Report says downturn in truck and trailer equipment sales markets signals bad news for leases

While the transportation leasing and financing segment is looking good, the truck and trailer equipment sale markets are not, and this is negatively impacting the number of leases made and the financing for those leases.

That's one of the results reported in “Transportation Outlook: Truck and Trailer Financing Trends,” which is based on research conducted by Global Insight and commissioned by the Equipment Leasing and Finance Foundation.

The report says a surplus of vehicles stemming from the 2007 pre-buy and weak demand for capacity are forcing even large fleets to scale back, and pushing smaller carriers out of business altogether. Soaring fuel prices and rising maintenance costs caused by aging fleets and new environmental regulations apply further pressure.

Environmental regulations and rising fuel costs add uncertainty, causing companies to postpone capital spending decisions on new truck and trailer equipment. Diminishing profit margins are leading companies towards full service leases and complete fleet management solutions in order to squeeze out every possible additional efficiency.

Used truck markets remain strong due primarily to exports. As a result, residual positions have not suffered as much as they could have. However, the report says, trailer valuations, which do not receive the benefits of the export markets, are very low. Despite this, threats to the continued strength of the export market for trucks pose a considerable risk.

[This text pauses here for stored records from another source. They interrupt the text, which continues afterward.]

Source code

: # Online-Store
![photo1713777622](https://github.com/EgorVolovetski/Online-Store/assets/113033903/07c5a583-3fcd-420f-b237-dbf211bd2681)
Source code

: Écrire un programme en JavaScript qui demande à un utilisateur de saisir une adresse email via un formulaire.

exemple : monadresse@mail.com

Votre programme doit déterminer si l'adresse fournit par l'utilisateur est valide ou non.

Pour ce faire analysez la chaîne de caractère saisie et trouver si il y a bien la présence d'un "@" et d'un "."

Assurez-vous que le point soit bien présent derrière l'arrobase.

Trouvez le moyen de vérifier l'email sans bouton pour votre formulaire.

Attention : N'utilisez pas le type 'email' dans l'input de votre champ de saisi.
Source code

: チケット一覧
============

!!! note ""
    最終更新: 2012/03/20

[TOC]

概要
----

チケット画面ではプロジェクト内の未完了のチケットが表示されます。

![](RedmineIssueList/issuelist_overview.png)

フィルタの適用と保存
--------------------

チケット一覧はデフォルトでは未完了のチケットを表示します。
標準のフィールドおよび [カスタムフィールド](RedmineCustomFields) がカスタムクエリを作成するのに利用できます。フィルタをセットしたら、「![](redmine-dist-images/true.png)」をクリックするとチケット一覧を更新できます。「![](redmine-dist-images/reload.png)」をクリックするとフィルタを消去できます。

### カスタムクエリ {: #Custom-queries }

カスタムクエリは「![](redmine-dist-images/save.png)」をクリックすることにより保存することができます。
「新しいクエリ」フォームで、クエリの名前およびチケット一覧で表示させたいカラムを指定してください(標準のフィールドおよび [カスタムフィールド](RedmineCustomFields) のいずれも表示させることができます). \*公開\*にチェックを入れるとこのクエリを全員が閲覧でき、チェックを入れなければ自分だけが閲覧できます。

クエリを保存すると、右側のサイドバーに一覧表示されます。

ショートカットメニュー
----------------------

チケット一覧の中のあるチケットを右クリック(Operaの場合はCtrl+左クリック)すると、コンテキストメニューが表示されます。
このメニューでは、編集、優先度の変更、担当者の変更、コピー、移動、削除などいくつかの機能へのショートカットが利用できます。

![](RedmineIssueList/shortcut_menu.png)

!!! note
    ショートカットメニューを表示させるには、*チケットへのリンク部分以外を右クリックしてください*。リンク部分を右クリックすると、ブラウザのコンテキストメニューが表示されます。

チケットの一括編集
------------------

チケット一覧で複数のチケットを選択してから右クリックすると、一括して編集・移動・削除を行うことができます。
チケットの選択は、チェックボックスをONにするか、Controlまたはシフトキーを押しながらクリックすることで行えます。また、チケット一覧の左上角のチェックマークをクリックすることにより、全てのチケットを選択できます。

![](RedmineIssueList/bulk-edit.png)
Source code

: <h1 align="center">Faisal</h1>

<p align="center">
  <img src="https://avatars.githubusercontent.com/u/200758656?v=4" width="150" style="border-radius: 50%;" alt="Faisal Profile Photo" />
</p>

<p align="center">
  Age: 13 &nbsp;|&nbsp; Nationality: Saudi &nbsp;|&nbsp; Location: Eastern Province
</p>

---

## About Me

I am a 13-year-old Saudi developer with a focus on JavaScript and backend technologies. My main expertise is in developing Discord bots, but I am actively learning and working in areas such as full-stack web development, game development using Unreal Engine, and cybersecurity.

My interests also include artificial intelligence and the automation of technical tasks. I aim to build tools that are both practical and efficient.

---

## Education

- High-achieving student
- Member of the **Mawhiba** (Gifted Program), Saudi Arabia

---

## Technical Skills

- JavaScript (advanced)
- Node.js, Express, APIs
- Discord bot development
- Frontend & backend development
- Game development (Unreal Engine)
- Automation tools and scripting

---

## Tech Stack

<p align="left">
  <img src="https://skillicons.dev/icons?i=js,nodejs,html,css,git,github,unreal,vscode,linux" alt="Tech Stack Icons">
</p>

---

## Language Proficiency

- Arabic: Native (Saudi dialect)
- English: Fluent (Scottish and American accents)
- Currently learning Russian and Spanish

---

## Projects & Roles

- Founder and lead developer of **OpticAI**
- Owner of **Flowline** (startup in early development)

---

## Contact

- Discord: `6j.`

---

“While the leasing and financing industry avoided the errors and arrogance of the subprime mortgage industry and its subsequent collapse, thereby maintaining access to funding, tightening credit standards and lower tolerance for risk is preventing many companies from being able to expand their fleets,” the report says. “Many parent companies have been significantly impacted by the subprime problems, which are having a dramatic effect on the availability of capital, thus impacting the equipment finance market.”

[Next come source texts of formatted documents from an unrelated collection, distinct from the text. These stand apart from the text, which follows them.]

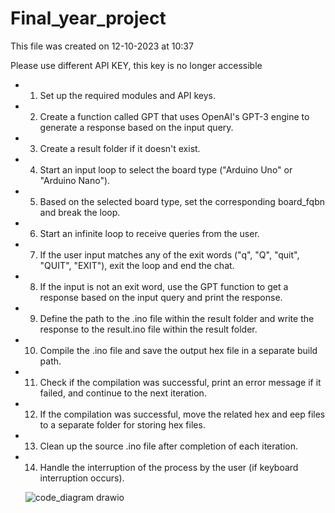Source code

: # Final_year_project
This file was created on 12-10-2023 at 10:37


Please use different API KEY, this key is no longer accessible

- 1. Set up the required modules and API keys.

- 2. Create a function called GPT that uses OpenAI's GPT-3 engine to generate a response based on the input query.

- 3. Create a result folder if it doesn't exist.

- 4. Start an input loop to select the board type ("Arduino Uno" or "Arduino Nano").

- 5. Based on the selected board type, set the corresponding board_fqbn and break the loop.

- 6. Start an infinite loop to receive queries from the user.

- 7. If the user input matches any of the exit words ("q", "Q", "quit", "QUIT", "EXIT"), exit the loop and end the chat.

- 8. If the input is not an exit word, use the GPT function to get a response based on the input query and print the response.

- 9. Define the path to the .ino file within the result folder and write the response to the result.ino file within the result folder.

- 10. Compile the .ino file and save the output hex file in a separate build path.

- 11. Check if the compilation was successful, print an error message if it failed, and continue to the next iteration.

- 12. If the compilation was successful, move the related hex and eep files to a separate folder for storing hex files.

- 13. Clean up the source .ino file after completion of each iteration.

- 14. Handle the interruption of the process by the user (if keyboard interruption occurs).



    ![code_diagram drawio](https://github.com/Mohammedsaklain/Final_year_project/assets/85921230/75c4e3c3-0cea-4dc9-a042-b215fa3a5ec5)

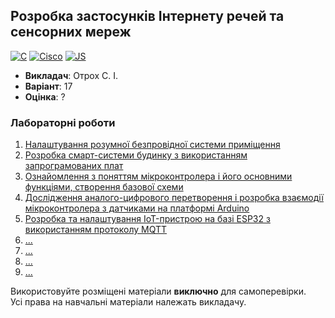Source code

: ## Розробка застосунків Інтернету речей та сенсорних мереж

[![C](https://img.shields.io/badge/C-7B8794?style=for-the-badge&logo=c&logoColor=white)](#)
[![Cisco](https://img.shields.io/badge/Cisco-162F53?style=for-the-badge&logo=cisco&logoColor=white)](#)
[![JS](https://img.shields.io/badge/JS-EFD81D?style=for-the-badge&logo=Javascript&logoColor=white)](#)

- **Викладач**: Отрох С. І.
- **Варіант**: 17
- **Оцінка**: ?

### Лабораторні роботи
  1. [Налаштування розумної безпровідної системи приміщення](./Lab1/)
  2. [Розробка смарт-системи будинку з використанням запрограмованих плат](./Lab2/)
  3. [Ознайомлення з поняттям мікроконтролера і його основними функціями, створення базової схеми](./Lab3/)
  4. [Дослідження аналого-цифрового перетворення і розробка взаємодії мікроконтролера з датчиками на платформі Arduino](./Lab4/)
  5. [Розробка та налаштування IoT-пристрою на базі ESP32 з використанням протоколу MQTT](./Lab5/)
  6. [...](./Lab6/)
  7. [...](./Lab7/)
  8. [...](./Lab8/)
  9. [...](./Lab9/)

Використовуйте розміщені матеріали **виключно** для самоперевірки. <br>
Усі права на навчальні матеріали належать викладачу.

The report says forecasts for overall GDP growth over the next couple of years are low, with threats of stagflation and continued high oil prices. Late 2009 and 2010 are expected to bring restored growth.

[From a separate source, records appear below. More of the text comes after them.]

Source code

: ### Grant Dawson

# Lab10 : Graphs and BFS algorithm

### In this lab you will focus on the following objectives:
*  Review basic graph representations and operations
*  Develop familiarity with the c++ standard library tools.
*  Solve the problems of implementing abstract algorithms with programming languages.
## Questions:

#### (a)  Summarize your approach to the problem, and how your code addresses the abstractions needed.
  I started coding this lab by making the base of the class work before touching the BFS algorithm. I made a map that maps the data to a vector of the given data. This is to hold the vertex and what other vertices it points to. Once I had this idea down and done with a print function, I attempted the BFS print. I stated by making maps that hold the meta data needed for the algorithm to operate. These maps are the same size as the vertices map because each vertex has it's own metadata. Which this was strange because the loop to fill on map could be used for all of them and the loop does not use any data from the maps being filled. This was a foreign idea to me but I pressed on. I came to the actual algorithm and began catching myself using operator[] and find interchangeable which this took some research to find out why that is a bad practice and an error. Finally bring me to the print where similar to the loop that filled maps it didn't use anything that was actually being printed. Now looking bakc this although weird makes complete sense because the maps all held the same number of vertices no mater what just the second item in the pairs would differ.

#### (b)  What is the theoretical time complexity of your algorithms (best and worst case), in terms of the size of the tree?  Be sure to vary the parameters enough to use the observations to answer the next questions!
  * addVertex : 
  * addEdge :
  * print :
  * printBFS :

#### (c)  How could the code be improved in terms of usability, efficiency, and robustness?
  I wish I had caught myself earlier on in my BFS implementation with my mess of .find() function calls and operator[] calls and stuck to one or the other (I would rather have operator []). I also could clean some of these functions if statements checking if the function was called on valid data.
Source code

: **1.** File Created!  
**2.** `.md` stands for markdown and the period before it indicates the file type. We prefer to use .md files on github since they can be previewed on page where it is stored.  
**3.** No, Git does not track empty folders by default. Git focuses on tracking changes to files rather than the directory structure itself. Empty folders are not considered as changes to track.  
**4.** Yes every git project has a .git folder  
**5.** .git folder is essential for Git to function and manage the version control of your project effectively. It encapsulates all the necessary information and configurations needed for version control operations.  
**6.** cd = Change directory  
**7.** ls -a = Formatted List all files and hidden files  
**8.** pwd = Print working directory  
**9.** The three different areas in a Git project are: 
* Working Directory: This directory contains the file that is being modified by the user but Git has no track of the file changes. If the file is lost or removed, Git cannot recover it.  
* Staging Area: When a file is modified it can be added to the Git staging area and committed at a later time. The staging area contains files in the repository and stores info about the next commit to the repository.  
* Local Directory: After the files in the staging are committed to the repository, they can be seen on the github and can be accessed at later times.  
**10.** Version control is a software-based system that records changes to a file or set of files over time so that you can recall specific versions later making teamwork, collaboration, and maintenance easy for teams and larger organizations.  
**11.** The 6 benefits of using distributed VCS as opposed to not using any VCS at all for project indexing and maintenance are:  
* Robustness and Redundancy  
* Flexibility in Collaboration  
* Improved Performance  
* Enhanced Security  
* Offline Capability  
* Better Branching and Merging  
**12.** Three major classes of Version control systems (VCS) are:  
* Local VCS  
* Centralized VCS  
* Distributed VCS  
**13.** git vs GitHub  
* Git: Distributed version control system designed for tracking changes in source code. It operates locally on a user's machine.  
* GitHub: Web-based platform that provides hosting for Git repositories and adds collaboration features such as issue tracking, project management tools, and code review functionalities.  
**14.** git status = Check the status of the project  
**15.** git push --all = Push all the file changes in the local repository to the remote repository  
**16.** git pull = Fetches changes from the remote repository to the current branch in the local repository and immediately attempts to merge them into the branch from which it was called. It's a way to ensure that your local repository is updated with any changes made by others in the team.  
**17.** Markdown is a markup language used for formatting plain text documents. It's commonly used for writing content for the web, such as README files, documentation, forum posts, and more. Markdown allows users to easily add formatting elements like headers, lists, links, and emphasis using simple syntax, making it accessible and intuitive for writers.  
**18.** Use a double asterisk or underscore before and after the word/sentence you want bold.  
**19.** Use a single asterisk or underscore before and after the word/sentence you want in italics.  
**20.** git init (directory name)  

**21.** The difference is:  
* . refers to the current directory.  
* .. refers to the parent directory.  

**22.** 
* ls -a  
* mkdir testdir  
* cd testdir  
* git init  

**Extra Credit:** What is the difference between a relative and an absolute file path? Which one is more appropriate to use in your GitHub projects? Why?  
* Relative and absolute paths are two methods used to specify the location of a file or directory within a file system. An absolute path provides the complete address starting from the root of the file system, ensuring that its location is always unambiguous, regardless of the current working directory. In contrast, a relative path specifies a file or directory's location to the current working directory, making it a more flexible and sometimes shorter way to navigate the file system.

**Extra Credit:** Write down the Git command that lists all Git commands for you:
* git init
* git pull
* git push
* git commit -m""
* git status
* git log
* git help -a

Of the industries considered key to the truck and trailer market, a combination of the housing halt, rising fuel, food, and other commodity prices, and an overall weakening of the economy have harmed all of them, with some exceptions: non-oil mining, the energy industries, and agriculture.

“All of these industries are expected to pick up again in 2010,” the report says, “and after the pre-buy payback is done, sales of trucks and trailers are expected to resume.”

Class 4-5 trucks, the demand for which is dominated by small business, are expected to see a decline in sales this year, a 3.3% pre-buy driven increase in 2009, followed by a 3.3% payback decrease in 2010. After that, increases of about 10% are predicted, with a small decrease in 2013.

For Class 6-7 trucks, which are used primarily by for-hire and private carriers, a retail sale 15.1% fall in 2008 is expected, followed by a 7.4% pre-buying increase in 2009 and an 8.2% drop in 2010. Following 2010, increases of approximately 20% are anticipated and a slower 5.9% in 2013.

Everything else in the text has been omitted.